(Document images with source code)
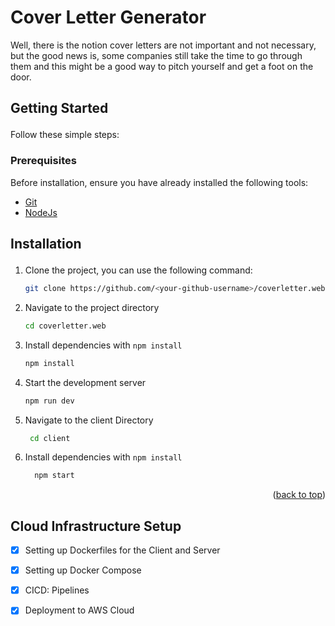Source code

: # <div id="top"> Cover Letter Generator</div>
Well, there is the notion cover letters are not important and not necessary, but the good news is, some companies still take the time to go through them and this might be a good way to pitch yourself and get a foot on the door.


## <p id="getting_started">Getting Started</p>

Follow these simple steps:

### <p id="prerequisites">Prerequisites</p>

Before installation, ensure you have already installed the following tools:

-   [Git](https://git-scm.com/downloads)
-   [NodeJs](https://nodejs.org/en/download/)

## <p id="installation">Installation</p>

1. Clone the project, you can use the following command:

    ```bash
    git clone https://github.com/<your-github-username>/coverletter.web.git
    ```

2. Navigate to the project directory

    ```bash
    cd coverletter.web
    ```

3. Install dependencies with `npm install`

    ```bash
    npm install
    ```

4. Start the development server

    ```bash
    npm run dev
    ```
5. Navigate to the client Directory

    ```bash
     cd client
    ```

6. Install dependencies with `npm install`

    ```bash
      npm start
    ```

<p align="right">(<a href="#top">back to top</a>)</p>

## Cloud Infrastructure Setup
- [x] Setting up Dockerfiles for the Client and Server
- [x] Setting up Docker Compose 
- [x] CICD: Pipelines
- [x] Deployment to AWS Cloud


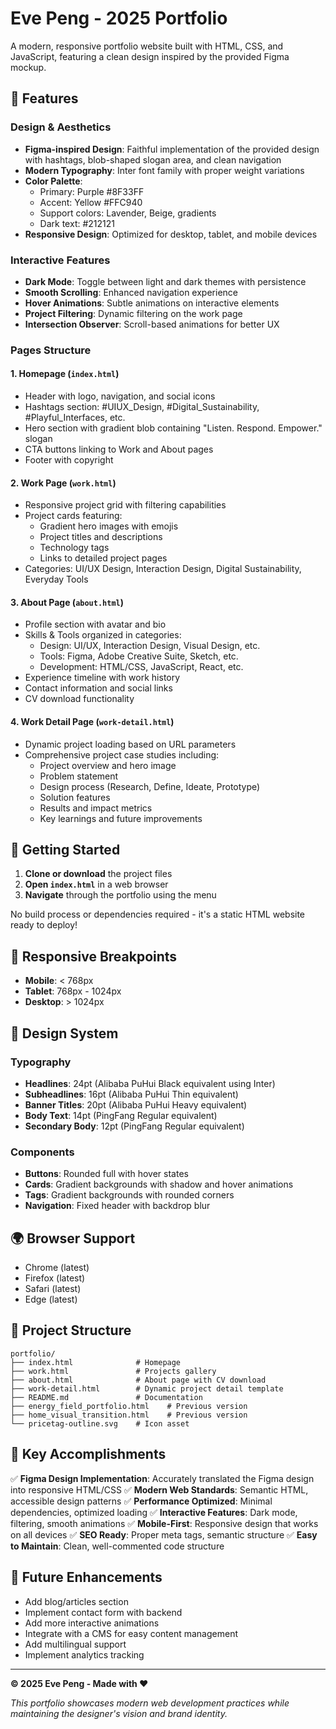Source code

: # Eve Peng - 2025 Portfolio

A modern, responsive portfolio website built with HTML, CSS, and JavaScript, featuring a clean design inspired by the provided Figma mockup.

## 🌟 Features

### Design & Aesthetics
- **Figma-inspired Design**: Faithful implementation of the provided design with hashtags, blob-shaped slogan area, and clean navigation
- **Modern Typography**: Inter font family with proper weight variations
- **Color Palette**: 
  - Primary: Purple #8F33FF
  - Accent: Yellow #FFC940
  - Support colors: Lavender, Beige, gradients
  - Dark text: #212121
- **Responsive Design**: Optimized for desktop, tablet, and mobile devices

### Interactive Features
- **Dark Mode**: Toggle between light and dark themes with persistence
- **Smooth Scrolling**: Enhanced navigation experience
- **Hover Animations**: Subtle animations on interactive elements
- **Project Filtering**: Dynamic filtering on the work page
- **Intersection Observer**: Scroll-based animations for better UX

### Pages Structure

#### 1. Homepage (`index.html`)
- Header with logo, navigation, and social icons
- Hashtags section: #UIUX_Design, #Digital_Sustainability, #Playful_Interfaces, etc.
- Hero section with gradient blob containing "Listen. Respond. Empower." slogan
- CTA buttons linking to Work and About pages
- Footer with copyright

#### 2. Work Page (`work.html`)
- Responsive project grid with filtering capabilities
- Project cards featuring:
  - Gradient hero images with emojis
  - Project titles and descriptions
  - Technology tags
  - Links to detailed project pages
- Categories: UI/UX Design, Interaction Design, Digital Sustainability, Everyday Tools

#### 3. About Page (`about.html`)
- Profile section with avatar and bio
- Skills & Tools organized in categories:
  - Design: UI/UX, Interaction Design, Visual Design, etc.
  - Tools: Figma, Adobe Creative Suite, Sketch, etc.
  - Development: HTML/CSS, JavaScript, React, etc.
- Experience timeline with work history
- Contact information and social links
- CV download functionality

#### 4. Work Detail Page (`work-detail.html`)
- Dynamic project loading based on URL parameters
- Comprehensive project case studies including:
  - Project overview and hero image
  - Problem statement
  - Design process (Research, Define, Ideate, Prototype)
  - Solution features
  - Results and impact metrics
  - Key learnings and future improvements

## 🚀 Getting Started

1. **Clone or download** the project files
2. **Open `index.html`** in a web browser
3. **Navigate** through the portfolio using the menu

No build process or dependencies required - it's a static HTML website ready to deploy!

## 📱 Responsive Breakpoints

- **Mobile**: < 768px
- **Tablet**: 768px - 1024px  
- **Desktop**: > 1024px

## 🎨 Design System

### Typography
- **Headlines**: 24pt (Alibaba PuHui Black equivalent using Inter)
- **Subheadlines**: 16pt (Alibaba PuHui Thin equivalent)
- **Banner Titles**: 20pt (Alibaba PuHui Heavy equivalent)
- **Body Text**: 14pt (PingFang Regular equivalent)
- **Secondary Body**: 12pt (PingFang Regular equivalent)

### Components
- **Buttons**: Rounded full with hover states
- **Cards**: Gradient backgrounds with shadow and hover animations
- **Tags**: Gradient backgrounds with rounded corners
- **Navigation**: Fixed header with backdrop blur

## 🌍 Browser Support

- Chrome (latest)
- Firefox (latest)
- Safari (latest)
- Edge (latest)

## 📄 Project Structure

```
portfolio/
├── index.html              # Homepage
├── work.html               # Projects gallery
├── about.html              # About page with CV download
├── work-detail.html        # Dynamic project detail template
├── README.md               # Documentation
├── energy_field_portfolio.html    # Previous version
├── home_visual_transition.html    # Previous version
└── pricetag-outline.svg    # Icon asset
```

## 🎯 Key Accomplishments

✅ **Figma Design Implementation**: Accurately translated the Figma design into responsive HTML/CSS
✅ **Modern Web Standards**: Semantic HTML, accessible design patterns
✅ **Performance Optimized**: Minimal dependencies, optimized loading
✅ **Interactive Features**: Dark mode, filtering, smooth animations
✅ **Mobile-First**: Responsive design that works on all devices
✅ **SEO Ready**: Proper meta tags, semantic structure
✅ **Easy to Maintain**: Clean, well-commented code structure

## 🔮 Future Enhancements

- Add blog/articles section
- Implement contact form with backend
- Add more interactive animations
- Integrate with a CMS for easy content management
- Add multilingual support
- Implement analytics tracking

---

**© 2025 Eve Peng - Made with ❤️**

*This portfolio showcases modern web development practices while maintaining the designer's vision and brand identity.*
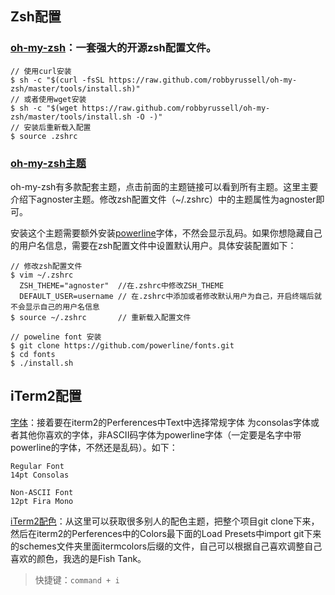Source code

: ## Zsh配置

### [oh-my-zsh](https://github.com/robbyrussell/oh-my-zsh)：一套强大的开源zsh配置文件。

```
// 使用curl安装
$ sh -c "$(curl -fsSL https://raw.github.com/robbyrussell/oh-my-zsh/master/tools/install.sh)"
// 或者使用wget安装
$ sh -c "$(wget https://raw.github.com/robbyrussell/oh-my-zsh/master/tools/install.sh -O -)"
// 安装后重新载入配置
$ source .zshrc
```

### [oh-my-zsh主题](https://github.com/robbyrussell/oh-my-zsh/wiki/themes)

oh-my-zsh有多款配套主题，点击前面的主题链接可以看到所有主题。这里主要介绍下agnoster主题。修改zsh配置文件（~/.zshrc）中的主题属性为agnoster即可。

安装这个主题需要额外安装[powerline](https://github.com/powerline/fonts)字体，不然会显示乱码。如果你想隐藏自己的用户名信息，需要在zsh配置文件中设置默认用户。具体安装配置如下：

```
// 修改zsh配置文件
$ vim ~/.zshrc
  ZSH_THEME="agnoster"  //在.zshrc中修改ZSH_THEME
  DEFAULT_USER=username // 在.zshrc中添加或者修改默认用户为自己，开启终端后就不会显示自己的用户名信息
$ source ~/.zshrc       // 重新载入配置文件

// poweline font 安装
$ git clone https://github.com/powerline/fonts.git
$ cd fonts
$ ./install.sh
```

## iTerm2配置

[字体](https://github.com/powerline/fonts)：接着要在iterm2的Perferences中Text中选择常规字体 为consolas字体或者其他你喜欢的字体，非ASCII码字体为powerline字体（一定要是名字中带powerline的字体，不然还是乱码）。如下：

```
Regular Font
14pt Consolas

Non-ASCII Font
12pt Fira Mono
```

[iTerm2配色](https://github.com/mbadolato/iTerm2-Color-Schemes)：从这里可以获取很多别人的配色主题，把整个项目git clone下来，然后在iterm2的Perferences中的Colors最下面的Load Presets中import git下来的schemes文件夹里面itermcolors后缀的文件，自己可以根据自己喜欢调整自己喜欢的颜色，我选的是Fish Tank。

> 快捷键：`command + i`

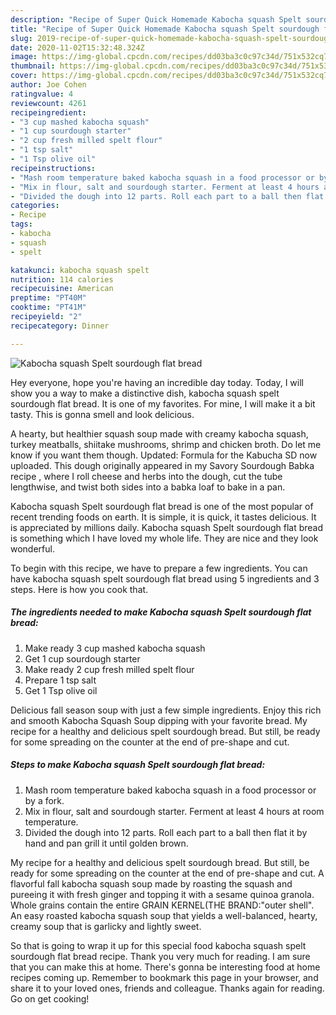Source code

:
 ```yaml
---
description: "Recipe of Super Quick Homemade Kabocha squash Spelt sourdough flat bread"
title: "Recipe of Super Quick Homemade Kabocha squash Spelt sourdough flat bread"
slug: 2019-recipe-of-super-quick-homemade-kabocha-squash-spelt-sourdough-flat-bread
date: 2020-11-02T15:32:48.324Z
image: https://img-global.cpcdn.com/recipes/dd03ba3c0c97c34d/751x532cq70/kabocha-squash-spelt-sourdough-flat-bread-recipe-main-photo.jpg
thumbnail: https://img-global.cpcdn.com/recipes/dd03ba3c0c97c34d/751x532cq70/kabocha-squash-spelt-sourdough-flat-bread-recipe-main-photo.jpg
cover: https://img-global.cpcdn.com/recipes/dd03ba3c0c97c34d/751x532cq70/kabocha-squash-spelt-sourdough-flat-bread-recipe-main-photo.jpg
author: Joe Cohen
ratingvalue: 4
reviewcount: 4261
recipeingredient:
- "3 cup mashed kabocha squash"
- "1 cup sourdough starter"
- "2 cup fresh milled spelt flour"
- "1 tsp salt"
- "1 Tsp olive oil"
recipeinstructions:
- "Mash room temperature baked kabocha squash in a food processor or by a fork."
- "Mix in flour, salt and sourdough starter. Ferment at least 4 hours at room temperature."
- "Divided the dough into 12 parts. Roll each part to a ball then flat it by hand and pan grill it until golden brown."
categories:
- Recipe
tags:
- kabocha
- squash
- spelt

katakunci: kabocha squash spelt 
nutrition: 114 calories
recipecuisine: American
preptime: "PT40M"
cooktime: "PT41M"
recipeyield: "2"
recipecategory: Dinner

---
```



![Kabocha squash Spelt sourdough flat bread](https://img-global.cpcdn.com/recipes/dd03ba3c0c97c34d/751x532cq70/kabocha-squash-spelt-sourdough-flat-bread-recipe-main-photo.jpg)

Hey everyone, hope you're having an incredible day today. Today, I will show you a way to make a distinctive dish, kabocha squash spelt sourdough flat bread. It is one of my favorites. For mine, I will make it a bit tasty. This is gonna smell and look delicious.

A hearty, but healthier squash soup made with creamy kabocha squash, turkey meatballs, shiitake mushrooms, shrimp and chicken broth. Do let me know if you want them though. Updated: Formula for the Kabucha SD now uploaded. This dough originally appeared in my Savory Sourdough Babka recipe , where I roll cheese and herbs into the dough, cut the tube lengthwise, and twist both sides into a babka loaf to bake in a pan.

Kabocha squash Spelt sourdough flat bread is one of the most popular of recent trending foods on earth. It is simple, it is quick, it tastes delicious. It is appreciated by millions daily. Kabocha squash Spelt sourdough flat bread is something which I have loved my whole life. They are nice and they look wonderful.


To begin with this recipe, we have to prepare a few ingredients. You can have kabocha squash spelt sourdough flat bread using 5 ingredients and 3 steps. Here is how you cook that.

<!--inarticleads1-->

##### The ingredients needed to make Kabocha squash Spelt sourdough flat bread:

1. Make ready 3 cup mashed kabocha squash
1. Get 1 cup sourdough starter
1. Make ready 2 cup fresh milled spelt flour
1. Prepare 1 tsp salt
1. Get 1 Tsp olive oil


Delicious fall season soup with just a few simple ingredients. Enjoy this rich and smooth Kabocha Squash Soup dipping with your favorite bread. My recipe for a healthy and delicious spelt sourdough bread. But still, be ready for some spreading on the counter at the end of pre-shape and cut. 

<!--inarticleads2-->

##### Steps to make Kabocha squash Spelt sourdough flat bread:

1. Mash room temperature baked kabocha squash in a food processor or by a fork.
1. Mix in flour, salt and sourdough starter. Ferment at least 4 hours at room temperature.
1. Divided the dough into 12 parts. Roll each part to a ball then flat it by hand and pan grill it until golden brown.


My recipe for a healthy and delicious spelt sourdough bread. But still, be ready for some spreading on the counter at the end of pre-shape and cut. A flavorful fall kabocha squash soup made by roasting the squash and pureeing it with fresh ginger and topping it with a sesame quinoa granola. Whole grains contain the entire GRAIN KERNEL(THE BRAND:&#34;outer shell&#34;. An easy roasted kabocha squash soup that yields a well-balanced, hearty, creamy soup that is garlicky and lightly sweet. 

So that is going to wrap it up for this special food kabocha squash spelt sourdough flat bread recipe. Thank you very much for reading. I am sure that you can make this at home. There's gonna be interesting food at home recipes coming up. Remember to bookmark this page in your browser, and share it to your loved ones, friends and colleague. Thanks again for reading. Go on get cooking!
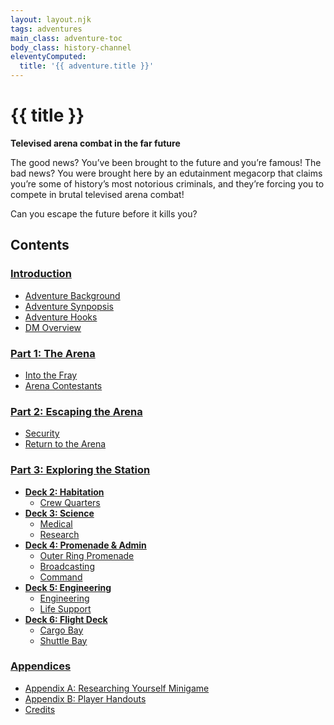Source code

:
 ```yaml
---
layout: layout.njk
tags: adventures
main_class: adventure-toc
body_class: history-channel
eleventyComputed:
  title: '{{ adventure.title }}'
---
```


# {{ title }}

<div class="adventure-toc__intro">

**Televised arena combat in the far future**

The good news? You’ve been brought to the future and you’re famous! The bad news? You were brought here by an edutainment megacorp that claims you’re some of history’s most notorious criminals, and they’re forcing you to compete in brutal televised arena combat!

Can you escape the future before it kills you?

</div>

## Contents

<div class="adventure-toc__content">

### [Introduction](./introduction)

- [Adventure Background](./introduction/#adventure-background)
- [Adventure Synpopsis](./introduction/#adventure-synopsis)
- [Adventure Hooks](./introduction/#adventure-hooks)
- [DM Overview](./introduction/#dm-overview)

### [Part 1: The Arena](./part-1)

- [Into the Fray](./part-1/#into-the-fray)
- [Arena Contestants](./part-1/#arena-contestants)

### [Part 2: Escaping the Arena](./part-2)

- [Security](./part-2/#security)
- [Return to the Arena](./part-2/#return-to-the-arena)

### [Part 3: Exploring the Station](./part-3)

- [**Deck 2: Habitation**](./deck-2)
  - [Crew Quarters](./deck-2/#crew-quarters)
- [**Deck 3: Science**](./deck-3)
  - [Medical](./deck-3/#medical)
  - [Research](./deck-3/#research)
- [**Deck 4: Promenade & Admin**](./deck-4)
  - [Outer Ring Promenade](./deck-4/#outer-ring-promenade)
  - [Broadcasting](./deck-4/#broadcasting)
  - [Command](./deck-4/#command)
- [**Deck 5: Engineering**](./deck-5)
  - [Engineering](./deck-5/#engineering)
  - [Life Support](./deck-5/#life-support)
- [**Deck 6: Flight Deck**](./deck-6)
  - [Cargo Bay](./deck-6/#cargo-bay)
  - [Shuttle Bay](./deck-6/#shuttle-bay)

### [Appendices](./appendices)

- [Appendix A: Researching Yourself Minigame](./appendix-a)
- [Appendix B: Player Handouts](./appendix-b)
- [Credits](./credits)

</div>
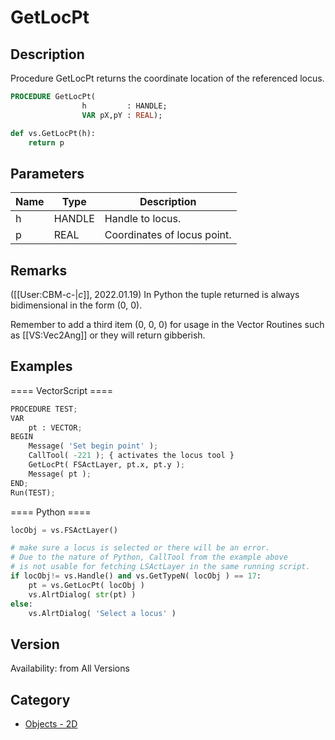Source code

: # GetLocPt

## Description
Procedure GetLocPt returns the coordinate location of the referenced locus.

```pascal
PROCEDURE GetLocPt(
				h         : HANDLE;
				VAR pX,pY : REAL);
```

```python
def vs.GetLocPt(h):
    return p
```

## Parameters
|Name|Type|Description|
|---|---|---|
|h|HANDLE|Handle to locus.|
|p|REAL|Coordinates of locus point.|

## Remarks
([[User:CBM-c-|_c_]], 2022.01.19) In Python the tuple returned is always bidimensional in the form (0, 0).

Remember to add a third item (0, 0, 0) for usage in the Vector Routines such as [[VS:Vec2Ang]] or they will return gibberish.

## Examples
==== VectorScript ====
```python
PROCEDURE TEST;
VAR
	pt : VECTOR;
BEGIN
	Message( 'Set begin point' );
	CallTool( -221 ); { activates the locus tool }
	GetLocPt( FSActLayer, pt.x, pt.y );
	Message( pt );
END;
Run(TEST);
```
==== Python ====
```python
locObj = vs.FSActLayer()

# make sure a locus is selected or there will be an error. 
# Due to the nature of Python, CallTool from the example above 
# is not usable for fetching LSActLayer in the same running script.
if locObj!= vs.Handle() and vs.GetTypeN( locObj ) == 17: 
	pt = vs.GetLocPt( locObj )
	vs.AlrtDialog( str(pt) )
else:
	vs.AlrtDialog( 'Select a locus' )
```

## Version
Availability: from All Versions

## Category
* [Objects - 2D](../Categories/Objects%20-%202D.md)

▶ [Exercise description] What you give back must match the lines from the start of the records through the line that contains "- 2025 Portfolio", exactly, with the pictures left out.

▶ [Answer to this task]
Source code

: # <div id="top"> Cover Letter Generator</div>
Well, there is the notion cover letters are not important and not necessary, but the good news is, some companies still take the time to go through them and this might be a good way to pitch yourself and get a foot on the door.


## <p id="getting_started">Getting Started</p>

Follow these simple steps:

### <p id="prerequisites">Prerequisites</p>

Before installation, ensure you have already installed the following tools:

-   [Git](https://git-scm.com/downloads)
-   [NodeJs](https://nodejs.org/en/download/)

## <p id="installation">Installation</p>

1. Clone the project, you can use the following command:

    ```bash
    git clone https://github.com/<your-github-username>/coverletter.web.git
    ```

2. Navigate to the project directory

    ```bash
    cd coverletter.web
    ```

3. Install dependencies with `npm install`

    ```bash
    npm install
    ```

4. Start the development server

    ```bash
    npm run dev
    ```
5. Navigate to the client Directory

    ```bash
     cd client
    ```

6. Install dependencies with `npm install`

    ```bash
      npm start
    ```

<p align="right">(<a href="#top">back to top</a>)</p>

## Cloud Infrastructure Setup
- [x] Setting up Dockerfiles for the Client and Server
- [x] Setting up Docker Compose 
- [x] CICD: Pipelines
- [x] Deployment to AWS Cloud


Source code

: # Eve Peng - 2025 Portfolio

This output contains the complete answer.